Back in Colaba, we only wished we were travelling in such style and luxury as these customers of the fancy shopping district.

On our way back to the airport, we cruised along the famous Marine Drive, with the new apartment towers appearing in the distance. I understand in the years since my visit that the skyline has boomed, rapid development to support the rapidly increasing population. The city is enormous, with over twenty million people it’s one of the ten largest in the world together with the likes of Tokyo, Shanghai and Cairo.

Mumbai’s equivalent of Miami’s South Beach: Chowpatty. The place to see and be seen, although Indian conservatism strongly influences one’s beach garb. Chowpatty Beach was remarkably clean for its location, right in the middle of Mumbai, but swimming is not advised.

These street kids were pretty cheerful and larking around. Digital cameras were still fairly new at this point, they all demanded a photo, and to see it, of course.

The ubiquitous Mumbai taxi, the Hindustan Ambassador Classic, largely unchanged since its introduction in 1957. Unlike everywhere else we went in India, there was a distinct lack of tuk-tuks and cows in Colaba, so we were forced to step up a level in transportation comfort. Perhaps there is a huge cattle grid at the perimeter, keeping Bessie and Mabel out.

At the domestic airport terminal while waiting for our flight to Goa, I saw this advert promising Indian migrant workers a better life in the construction industry in the Emirates. Burj Dubai was renamed Burj Khalifa in the wake of the 2008 financial crisis, and by this stage in late 2007 it was well on its way to completion. 

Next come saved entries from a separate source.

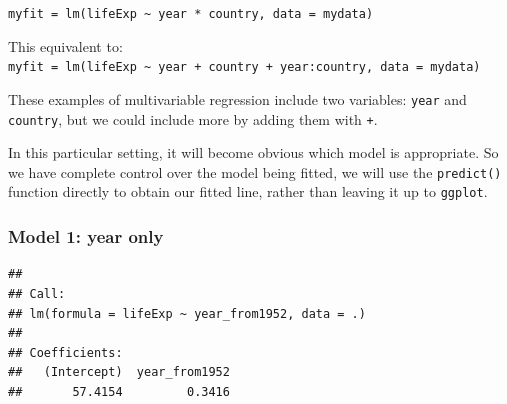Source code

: \documentclass[12pt,]{krantz}
\makeatletter
\newenvironment{Shaded}{\begin{snugshade}}{\end{snugshade}}
\newcommand{\DataTypeTok}[1]{\textcolor[rgb]{0.13,0.29,0.53}{#1}}
\newcommand{\KeywordTok}[1]{\textcolor[rgb]{0.13,0.29,0.53}{\textbf{#1}}}
\newcommand{\NormalTok}[1]{#1}
\newcommand{\OperatorTok}[1]{\textcolor[rgb]{0.81,0.36,0.00}{\textbf{#1}}}
\newcommand{\StringTok}[1]{\textcolor[rgb]{0.31,0.60,0.02}{#1}}
\newenvironment{kframe}{%
\medskip{}
\setlength{\fboxsep}{.8em}
 \def\at@end@of@kframe{}%
 \ifinner\ifhmode%
  \def\at@end@of@kframe{\end{minipage}}%
  \begin{minipage}{\columnwidth}%
 \fi\fi%
 \def\FrameCommand##1{\hskip\@totalleftmargin \hskip-\fboxsep
 \colorbox{shadecolor}{##1}\hskip-\fboxsep
     \hskip-\linewidth \hskip-\@totalleftmargin \hskip\columnwidth}%
 \MakeFramed {\advance\hsize-\width
   \@totalleftmargin\z@ \linewidth\hsize
   \@setminipage}}%
 {\par\unskip\endMakeFramed%
 \at@end@of@kframe}
\renewenvironment{Shaded}{\begin{kframe}}{\end{kframe}}
\theoremstyle{definition}
\theoremstyle{definition}
\theoremstyle{definition}
\theoremstyle{remark}
\makeatother
\begin{document}
\texttt{myfit\ =\ lm(lifeExp\ \textasciitilde{}\ year\ *\ country,\ data\ =\ mydata)}

This equivalent to:
\texttt{myfit\ =\ lm(lifeExp\ \textasciitilde{}\ year\ +\ country\ +\ year:country,\ data\ =\ mydata)}

These examples of multivariable regression include two variables:
\texttt{year} and \texttt{country}, but we could include more by adding
them with \texttt{+}.

In this particular setting, it will become obvious which model is
appropriate. So we have complete control over the model being fitted, we
will use the \texttt{predict()} function directly to obtain our fitted
line, rather than leaving it up to \texttt{ggplot}.

\hypertarget{model-1-year-only}{%
\subsubsection{Model 1: year only}\label{model-1-year-only}}

\begin{Shaded}
\end{Shaded}

\begin{verbatim}
## 
## Call:
## lm(formula = lifeExp ~ year_from1952, data = .)
## 
## Coefficients:
##   (Intercept)  year_from1952  
##       57.4154         0.3416
\end{verbatim}

\begin{Shaded}
\end{Shaded}
\end{document}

From the air, Mumbai was only partly discernible through the enveloping smog, but it is possible to pick out the under-construction Bandra-Worli Sea Link bridge. Similar to Panama City, the idea was to build an offshore highway along the length of the city to ease traffic congestion, however as of 2023 it was significantly scaled back with only around one quarter of the original plan being completed.